The Greek Sphinx, however, is a frightening female monster of disparate parts: the body and tale of a lion (or serpent), wings of an eagle, a woman’s beautiful face and sometimes breasts. Because of its colossal size and proximity to pyramids, the Egyptian figure seems to be a guardian and protector. The Egyptians have other composite monsters as well—Ammit, the Griffin, Serpopard—but none are specifically female.
We know more about the Greek Sphinx than the Egyptian because of her role in Sophocles’ play Oedipus Rex, where she brings Hera’s curse to Thebes. Her powerful wings carry her to the city walls from Mount Phicium, or in some versions of the myth, Ethiopia, bearing a curse from Hera, queen of the Olympian gods. There she poses her famous riddle, and when the man fails to solve it (she never questions a woman), Sphinx flings him to his death, decimating the male population. Thebes’ future depends on a brave, clever man vanquishing her with the correct answer. He who does so will marry widowed queen Jocasta and become the Thebes’ king.
Hera’s curse comes later to Thebes, which was cursed almost from its founding. Soon after Cadmus arrived in Boetia, Ares cursed it because Cadmus’ men slew his sacred dragon. The city was founded by the Spartoi, or Sown Men, and its curse may well have come from the Great Mother herself for violation of Earth. After Cadmus sowed the teeth of the dragon, armed men sprouted from the earth, fighting to the death. Those who survived became the nobility of the Cadmeia, the palace hill of Thebes. Hera’s curse begins with Laius before he inherited Thebes’ crown and ruled with Queen Jocasta. Their marriage is befouled in advance by a crime he’d committed, hidden but not from the goddess. Laius abducted the young son of King Pelops and took him to his bed. Not long after, the boy Chrysippus died–said to be an accident, but more more likely by his own hand. Pelops cursed Laius, and Hera heard him. The gods can take their time enacting their punishments, but then Lauis compounds his crimes by committing one against the Mother as well. In fear of a prophecy that his son will kill him, Laius exposes Jocasta’s newborn on a barren hillside. Years later Sphinx arrives to plague the city.

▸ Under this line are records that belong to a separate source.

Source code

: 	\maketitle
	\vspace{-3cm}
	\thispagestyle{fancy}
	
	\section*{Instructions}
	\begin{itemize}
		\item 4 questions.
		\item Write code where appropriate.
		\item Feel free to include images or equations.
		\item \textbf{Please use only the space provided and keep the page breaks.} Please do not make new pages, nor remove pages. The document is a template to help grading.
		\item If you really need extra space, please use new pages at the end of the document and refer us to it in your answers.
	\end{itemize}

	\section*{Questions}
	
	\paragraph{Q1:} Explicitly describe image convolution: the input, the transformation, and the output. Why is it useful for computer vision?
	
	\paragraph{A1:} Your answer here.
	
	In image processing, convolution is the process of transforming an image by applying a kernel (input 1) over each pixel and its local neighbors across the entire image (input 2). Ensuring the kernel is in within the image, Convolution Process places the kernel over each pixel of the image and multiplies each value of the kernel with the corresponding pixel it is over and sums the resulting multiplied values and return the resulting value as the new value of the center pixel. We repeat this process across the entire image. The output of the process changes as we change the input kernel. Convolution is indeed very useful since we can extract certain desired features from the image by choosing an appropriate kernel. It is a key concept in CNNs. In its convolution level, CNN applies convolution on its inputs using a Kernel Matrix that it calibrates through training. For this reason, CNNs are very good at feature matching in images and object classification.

The Spinx’ riddle: what walks on four legs then, two legs then three legs and speaks with a single voice? Oedipus, who seems to be a passing stranger, replies Man, and Spinx hurls herself from the high wall into the chasm beneath. Oedipus is duly crowned king, but paradoxically, his saving the city brings a further curse on Thebes. Not because he excluded Woman from his answer, though in matriarchal times that could be a fatal mistake, but according Sophocles’ play and other sources, because he had unknowingly committed the primal crime of patricide.